Moda, não há dúvida, é história da civilização. O uso de roupas formais no ambiente de trabalho surgiu durante a Revolução Industrial, entre o fim do século XVIII e o início do XIX, como estratégia para evidenciar a diferença entre os patrões e funcionários de escritório e do chão de fábrica. Os homens de terno exerciam funções burocráticas e os de macacão tocavam a linha de produção. Nasceu, naquele ponto da aventura humana, o chamado dress code (código de vestimenta), um conjunto de regras que determina o traje adequado à situação. As mudanças sociais e as formas de trabalho, principalmente o advento da tecnologia, trouxeram flexibilização das exigências impostas pelas corporações em relação ao que saía dos armários deles e delas.
Ainda no século XX, jeans, camisa sem gravata e até o tênis passaram a frequentar a maioria das empresas. E, então, a pandemia de covid-19, com a introdução do trabalho remoto, acabou por priorizar o conforto à formalidade. Com o retorno à vida como era antes, ou quase, dá-se agora uma pergunta que não quer calar, com a força dos momentos de decisão: com que roupa, sobretudo em dias de calor de um planeta bagunçado pelas mudanças climáticas?
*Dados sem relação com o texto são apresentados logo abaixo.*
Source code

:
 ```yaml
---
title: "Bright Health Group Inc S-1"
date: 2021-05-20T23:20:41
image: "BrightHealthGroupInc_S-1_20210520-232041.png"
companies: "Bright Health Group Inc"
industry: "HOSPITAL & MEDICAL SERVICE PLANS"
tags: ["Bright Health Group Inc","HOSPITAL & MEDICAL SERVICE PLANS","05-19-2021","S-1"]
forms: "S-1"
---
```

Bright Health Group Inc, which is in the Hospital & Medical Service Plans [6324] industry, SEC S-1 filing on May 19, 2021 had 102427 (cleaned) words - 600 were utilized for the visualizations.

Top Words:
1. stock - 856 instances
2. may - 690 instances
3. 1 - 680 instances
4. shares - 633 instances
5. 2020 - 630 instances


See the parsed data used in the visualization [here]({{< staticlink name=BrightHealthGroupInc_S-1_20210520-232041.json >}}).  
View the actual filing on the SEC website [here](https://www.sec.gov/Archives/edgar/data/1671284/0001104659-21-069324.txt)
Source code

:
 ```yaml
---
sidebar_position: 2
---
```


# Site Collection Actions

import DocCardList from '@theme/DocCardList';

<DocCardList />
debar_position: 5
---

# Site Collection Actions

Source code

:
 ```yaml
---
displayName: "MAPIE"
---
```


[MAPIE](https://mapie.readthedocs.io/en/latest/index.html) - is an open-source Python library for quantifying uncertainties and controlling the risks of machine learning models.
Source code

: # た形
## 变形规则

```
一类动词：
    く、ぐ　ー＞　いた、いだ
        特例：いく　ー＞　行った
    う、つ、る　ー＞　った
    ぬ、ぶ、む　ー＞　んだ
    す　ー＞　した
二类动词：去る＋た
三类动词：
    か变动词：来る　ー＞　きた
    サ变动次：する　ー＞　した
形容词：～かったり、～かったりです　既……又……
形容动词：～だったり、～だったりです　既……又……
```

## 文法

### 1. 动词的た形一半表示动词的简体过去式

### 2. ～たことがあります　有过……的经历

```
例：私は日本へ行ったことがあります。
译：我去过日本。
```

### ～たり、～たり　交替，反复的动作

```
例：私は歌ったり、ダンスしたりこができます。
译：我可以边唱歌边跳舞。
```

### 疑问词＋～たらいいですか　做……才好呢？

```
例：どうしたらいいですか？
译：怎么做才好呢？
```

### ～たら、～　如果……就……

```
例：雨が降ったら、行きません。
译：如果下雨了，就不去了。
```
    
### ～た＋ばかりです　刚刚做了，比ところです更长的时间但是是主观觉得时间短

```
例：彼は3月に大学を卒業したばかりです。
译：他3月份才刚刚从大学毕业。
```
Uma tendência que há anos vinha sendo costurada explode com tudo agora em 2025, e tem mexido as peças no tabuleiro: é a mistura denominada high-low (ou hi-lo).
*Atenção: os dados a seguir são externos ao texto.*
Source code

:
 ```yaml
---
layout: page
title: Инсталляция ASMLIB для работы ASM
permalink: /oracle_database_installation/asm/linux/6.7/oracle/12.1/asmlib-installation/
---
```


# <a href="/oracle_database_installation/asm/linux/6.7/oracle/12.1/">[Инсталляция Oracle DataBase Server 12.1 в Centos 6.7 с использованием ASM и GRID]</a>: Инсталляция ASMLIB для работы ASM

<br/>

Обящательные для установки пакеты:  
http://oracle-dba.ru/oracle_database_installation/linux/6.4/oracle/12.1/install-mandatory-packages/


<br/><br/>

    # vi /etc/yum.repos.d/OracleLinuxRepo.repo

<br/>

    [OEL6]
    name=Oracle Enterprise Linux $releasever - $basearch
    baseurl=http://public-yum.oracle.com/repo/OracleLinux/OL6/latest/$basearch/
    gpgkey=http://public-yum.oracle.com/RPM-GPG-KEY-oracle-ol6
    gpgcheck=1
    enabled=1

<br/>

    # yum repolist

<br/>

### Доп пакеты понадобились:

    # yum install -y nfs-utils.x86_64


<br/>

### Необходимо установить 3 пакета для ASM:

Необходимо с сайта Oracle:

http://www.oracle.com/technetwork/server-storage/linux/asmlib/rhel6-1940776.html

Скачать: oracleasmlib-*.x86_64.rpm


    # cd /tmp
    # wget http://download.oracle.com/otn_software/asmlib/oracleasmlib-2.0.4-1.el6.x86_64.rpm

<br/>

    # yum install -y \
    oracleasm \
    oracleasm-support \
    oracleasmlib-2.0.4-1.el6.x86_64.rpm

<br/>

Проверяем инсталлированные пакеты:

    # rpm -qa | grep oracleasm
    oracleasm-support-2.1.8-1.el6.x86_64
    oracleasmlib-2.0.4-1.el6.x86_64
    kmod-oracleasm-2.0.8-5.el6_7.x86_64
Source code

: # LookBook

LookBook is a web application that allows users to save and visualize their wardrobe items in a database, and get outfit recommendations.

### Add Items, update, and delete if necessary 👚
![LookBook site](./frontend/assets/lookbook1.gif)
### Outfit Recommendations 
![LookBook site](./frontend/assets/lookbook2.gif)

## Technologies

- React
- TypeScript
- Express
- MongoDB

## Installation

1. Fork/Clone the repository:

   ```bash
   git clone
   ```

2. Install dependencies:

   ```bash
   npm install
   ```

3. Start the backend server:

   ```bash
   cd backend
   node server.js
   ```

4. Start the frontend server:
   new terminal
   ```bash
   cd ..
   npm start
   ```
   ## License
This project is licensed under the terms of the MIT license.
Ela pressupõe o casamento de uma peça clássica, chique, invariavelmente cara, com uma outra mundana, mais descontraída e até barata. O “high” está lá em cima, nem sempre ao alcance do comum dos mortais. O “low”, terreno, tem um charme inquestionável e possível, e viva o comum dos mortais. Que fique decretado, a partir da conversa de VEJA com estilistas: o calorão de agora (mais de 40 graus no Rio de Janeiro, no início da semana, e subindo) pede o estilo afeito a colar o clássico com o despretensioso. Dá certo. É o chinelo de plataforma associado à calça de alfaiataria, para elas. É a camiseta branca por baixo da camisa social de botões abertos, para eles (veja o quadro).
Mas atenção, porque abrir mão da formalidade, e pôr tudo num liquidificador, está longe de ser o sinal verde para a falta de limites. O traje, reafirme-se, ainda é ferramenta que ajuda a separar vida privada e profissional, além de entregar a personalidade do portador. “Não dá para aparecer na empresa com a roupa das férias”, diz a consultora de moda Danielle Ferraz. Há alguns truques que ajudam na democrática escolha. Para aumentar o conforto térmico, o primeiro passo, segundo a especialista, é selecionar tecidos leves, de fibras naturais, que permitam a troca de calor entre a pele e o meio ambiente, como o linho. Se a superfície dele for vazada, melhor ainda. É o caso do laser, algodão trabalhado com bordado em relevo e aberturas espaçadas. Traz frescor e, definitivamente, feminilidade. Para evitar os decotes exagerados, substitua a blusa de alça pelo colete sem mangas. Saias curtas demais, não — vá de mídis, que dão mais liberdade e estão em alta. “Carregadas de informações, as peças escolhidas podem passar mensagens erradas, como excesso de sensualidade no ambiente corporativo”, diz a stylist Vivi Ruiz.
Para os homens, coitados (contém ironia), a vida pode ser um pouquinho mais complicada. O voil é uma boa escolha de tecido para camisa, assim como a lã fria, para o paletó ou calça. Sandália vale, mas cuidado. “Excelente para os dias de temperatura alta, é aceita apenas em locais mais descolados de trabalho, como escritórios de arquitetura, de arte e design”, diz Vivi Ruiz. Sapatênis, mocassim e o tradicional sapato estão devidamente autorizados, mas apenas os modelos de couro, que não deixam o pé suar, como os fabricados de material sintético. Apesar de os brasileiros serem mais conservadores que os italianos, convém tirar as meias de cena ou optar pelos modelos curtos que ficam escondidos dentro do sapato, como fazem na terra da bota geográfica. Dobrar a barra da calça, o tornozelo à vista, ajuda na ventilação do corpo.
Portanto, como autorizam os novos humores, e como impõem os graus a mais, toda adaptação pede calma e elegância. A estilista francesa Coco Chanel, criadora em 1956 do mítico tailleur, interpretação do terno masculino pensado para as mulheres ingressarem no mercado de trabalho sem perder o estilo, deu a eterna deixa: as regras estão aí para serem quebradas, o dress code não é um dogma inquebrantável. Mas seguir os conselhos de quem entende do assunto é um bom passo para não entrar numa fria neste verão escaldante.